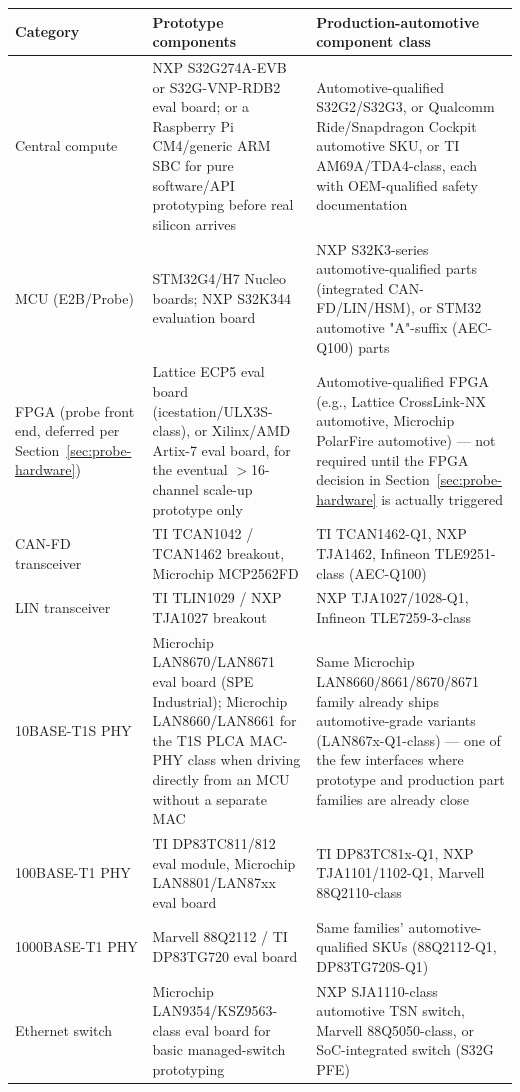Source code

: \begin{center}
\small
\begin{tabularx}{\linewidth}{@{}p{2.6cm} X X@{}}
\toprule
\textbf{Category} & \textbf{Prototype components} & \textbf{Production-automotive component class} \\
\midrule
Central compute & NXP S32G274A-EVB or S32G-VNP-RDB2 eval board; or a Raspberry Pi CM4/generic ARM SBC for pure software/API prototyping before real silicon arrives & Automotive-qualified S32G2/S32G3, or Qualcomm Ride/Snapdragon Cockpit automotive SKU, or TI AM69A/TDA4-class, each with OEM-qualified safety documentation \\
MCU (E2B/Probe) & STM32G4/H7 Nucleo boards; NXP S32K344 evaluation board & NXP S32K3-series automotive-qualified parts (integrated CAN-FD/LIN/HSM), or STM32 automotive "A"-suffix (AEC-Q100) parts \\
FPGA (probe front end, deferred per Section~\ref{sec:probe-hardware}) & Lattice ECP5 eval board (icestation/ULX3S-class), or Xilinx/AMD Artix-7 eval board, for the eventual $>$16-channel scale-up prototype only & Automotive-qualified FPGA (e.g., Lattice CrossLink-NX automotive, Microchip PolarFire automotive) --- not required until the FPGA decision in Section~\ref{sec:probe-hardware} is actually triggered \\
CAN-FD transceiver & TI TCAN1042 / TCAN1462 breakout, Microchip MCP2562FD & TI TCAN1462-Q1, NXP TJA1462, Infineon TLE9251-class (AEC-Q100) \\
LIN transceiver & TI TLIN1029 / NXP TJA1027 breakout & NXP TJA1027/1028-Q1, Infineon TLE7259-3-class \\
10BASE-T1S PHY & Microchip LAN8670/LAN8671 eval board (SPE Industrial); Microchip LAN8660/LAN8661 for the T1S PLCA MAC-PHY class when driving directly from an MCU without a separate MAC & Same Microchip LAN8660/8661/8670/8671 family already ships automotive-grade variants (LAN867x-Q1-class) --- one of the few interfaces where prototype and production part families are already close \\
100BASE-T1 PHY & TI DP83TC811/812 eval module, Microchip LAN8801/LAN87xx eval board & TI DP83TC81x-Q1, NXP TJA1101/1102-Q1, Marvell 88Q2110-class \\
1000BASE-T1 PHY & Marvell 88Q2112 / TI DP83TG720 eval board & Same families' automotive-qualified SKUs (88Q2112-Q1, DP83TG720S-Q1) \\
Ethernet switch & Microchip LAN9354/KSZ9563-class eval board for basic managed-switch prototyping & NXP SJA1110-class automotive TSN switch, Marvell 88Q5050-class, or SoC-integrated switch (S32G PFE) \\

\end{tabularx}
\end{center}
* * * * * * *
Task to carry out » Each line in the records above should be reproduced exactly; images are not copied.

Exercise response »
Source code

: \begin{center}
\small
\begin{tabularx}{\linewidth}{@{}p{2.6cm} X X@{}}
\toprule
\textbf{Category} & \textbf{Prototype components} & \textbf{Production-automotive component class} \\
\midrule
Central compute & NXP S32G274A-EVB or S32G-VNP-RDB2 eval board; or a Raspberry Pi CM4/generic ARM SBC for pure software/API prototyping before real silicon arrives & Automotive-qualified S32G2/S32G3, or Qualcomm Ride/Snapdragon Cockpit automotive SKU, or TI AM69A/TDA4-class, each with OEM-qualified safety documentation \\
MCU (E2B/Probe) & STM32G4/H7 Nucleo boards; NXP S32K344 evaluation board & NXP S32K3-series automotive-qualified parts (integrated CAN-FD/LIN/HSM), or STM32 automotive "A"-suffix (AEC-Q100) parts \\
FPGA (probe front end, deferred per Section~\ref{sec:probe-hardware}) & Lattice ECP5 eval board (icestation/ULX3S-class), or Xilinx/AMD Artix-7 eval board, for the eventual $>$16-channel scale-up prototype only & Automotive-qualified FPGA (e.g., Lattice CrossLink-NX automotive, Microchip PolarFire automotive) --- not required until the FPGA decision in Section~\ref{sec:probe-hardware} is actually triggered \\
CAN-FD transceiver & TI TCAN1042 / TCAN1462 breakout, Microchip MCP2562FD & TI TCAN1462-Q1, NXP TJA1462, Infineon TLE9251-class (AEC-Q100) \\
LIN transceiver & TI TLIN1029 / NXP TJA1027 breakout & NXP TJA1027/1028-Q1, Infineon TLE7259-3-class \\
10BASE-T1S PHY & Microchip LAN8670/LAN8671 eval board (SPE Industrial); Microchip LAN8660/LAN8661 for the T1S PLCA MAC-PHY class when driving directly from an MCU without a separate MAC & Same Microchip LAN8660/8661/8670/8671 family already ships automotive-grade variants (LAN867x-Q1-class) --- one of the few interfaces where prototype and production part families are already close \\
100BASE-T1 PHY & TI DP83TC811/812 eval module, Microchip LAN8801/LAN87xx eval board & TI DP83TC81x-Q1, NXP TJA1101/1102-Q1, Marvell 88Q2110-class \\
1000BASE-T1 PHY & Marvell 88Q2112 / TI DP83TG720 eval board & Same families' automotive-qualified SKUs (88Q2112-Q1, DP83TG720S-Q1) \\
Ethernet switch & Microchip LAN9354/KSZ9563-class eval board for basic managed-switch prototyping & NXP SJA1110-class automotive TSN switch, Marvell 88Q5050-class, or SoC-integrated switch (S32G PFE) \\

\end{tabularx}
\end{center}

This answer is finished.